Conocidos como smileys , y en otros lugares como "caretos" (una curiosidad si pensamos en la acepción porteña de ser "careta"), los emoticones parten de las emociones básicas: risa, llanto, susto. De ahí en más, sólo se trata de graduar y de combinar estos ingredientes como en cualquier gramática. Así fue como el clásico botón amarillo con la sonrisa se multiplicó en personajitos capaces de hacer todo tipo de piruetas: hay féminas pintándose las labios, otros que se tiran al suelo y se desternillan de risa, se sulfuran, se brotan de rabia, saltan y brincan, estallan en corazones, en improperios o en lágrimas El ejército de los emoticones no deja de crecer y de invadir todos los medios digitales.
Aunque los elegidos por mi scrabble no son tantos, a veces me quedo perpleja frente a distintas alternativas. Por ejemplo, hay tres variantes de enojo. De menor a mayor: contrariedad con un pelín de condescendencia, enojo con aire amenazante de "ya vas a ver la próxima" y enojo furioso, de "sencillamente, te voy a matar". Lo mismo con las sonrisas: esbozada, semiabierta, enorme. Puedo tardar más en elegir la carita para el chat que en pensar una buena jugada. Al final, pierdo la paciencia y vuelvo a las palabras.
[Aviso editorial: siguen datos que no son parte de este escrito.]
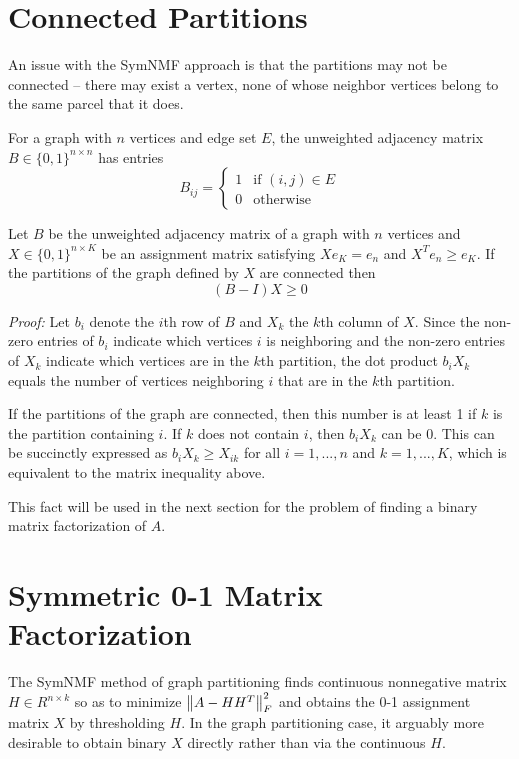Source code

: \section{Connected Partitions}

An issue with the SymNMF approach is that the partitions may not be
connected -- there may exist a vertex, none of whose neighbor vertices
belong to the same parcel that it does.

\begin{definition}
For a graph with $n$ vertices and edge set $E$, the unweighted adjacency
matrix $B \in \{0, 1\}^{n \times n}$ has entries
\[ B_{ij} = \begin{cases}
  1 & \text{if } (i,j) \in E \\
  0 & \text{otherwise}
\end{cases}\]
\end{definition}

\begin{prop} \label{connected}
Let $B$ be the unweighted adjacency matrix of a graph with $n$ vertices
and $X \in \{0, 1\}^{n \times K}$ be an assignment matrix satisfying
$X e_K = e_n$ and $X^T e_n \geq e_K$. If the partitions of the graph
defined by $X$ are connected then
\[ (B - I) X \geq 0 \]

\textit{Proof:} Let $b_i$ denote the $i$th row of $B$ and $X_k$ the
$k$th column of $X$. Since the non-zero entries of $b_i$ indicate
which vertices $i$ is neighboring and the non-zero entries of $X_k$
indicate which vertices are in the $k$th partition, the dot product
$b_i X_k$ equals the number of vertices neighboring $i$ that are in the
$k$th partition.

If the partitions of the graph are connected, then this number is
at least 1 if $k$ is the partition containing $i$. If $k$ does not
contain $i$, then $b_i X_k$ can be 0. This can be succinctly expressed
as $b_i X_k \geq X_{ik}$ for all $i = 1, ..., n$ and $k = 1, ..., K$,
which is equivalent to the matrix inequality above.
\end{prop}

This fact will be used in the next section for the problem of finding
a binary matrix factorization of $A$.


\section{Symmetric 0-1 Matrix Factorization}

The SymNMF method of graph partitioning finds continuous nonnegative
matrix $H \in R^{n \times k}$ so as to minimize $\left\lVert A - H H^T\right\rVert_F^2$
and obtains the 0-1 assignment matrix $X$ by thresholding $H$.
In the graph partitioning case, it arguably more desirable to obtain
binary $X$ directly rather than via the continuous $H$.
Sin embargo, los emoticones son a prueba de malos entendidos. Porque son ingenuos, directos, infantiles y, por lo tanto, globales. Los malos sentimientos, la rabia, la impaciencia, sólo existen como caricaturas, filtrados y amortiguados por el humor. Estas emociones muletas, aptas para ser aceptadas en cualquier lugar del mundo, son de la familia de las risas prefabricadas de los programas cómicos, de los efectos especiales de las películas de acción, de los paquetes turísticos que pagamos en cuotas, de las hamburguesas, de los culebrones, del Gran Hermano, de los no lugares
Nunca provocarán el malentendido. Jamás causarán un dolor.
Son tan fáciles de adoptar como de olvidar.
No hay sonrisa de la Gioconda en el menú de los emoticones ni caritas que reflejen el tormento de un Raskolnikov, la furia de un Otelo. Porque en ellos se han borrado la ambigüedad, la singularidad, el misterio, los terrenos propicios en que suele proliferar el arte.
Todo sea en pro de una comunicación más ágil, más rápida, más universal.
A veces me sorprendo en el espejo tratando de imitarlos. Porque si ellos fueron creados inspirándose en nosotros, nosotros podríamos recorrer el camino inverso: mimetizarnos con su forma de sentir y de interpretar penas y alegrías. Según el espejo, no siempre lo consigo, lo que me inspira una vaga inquietud. No sea cuestión de que los demás no me reconozcan y empiecen a mirarme como a un bicho raro.
Inés Fernández Moreno es autora de Hombres como médanos, entre otros libros.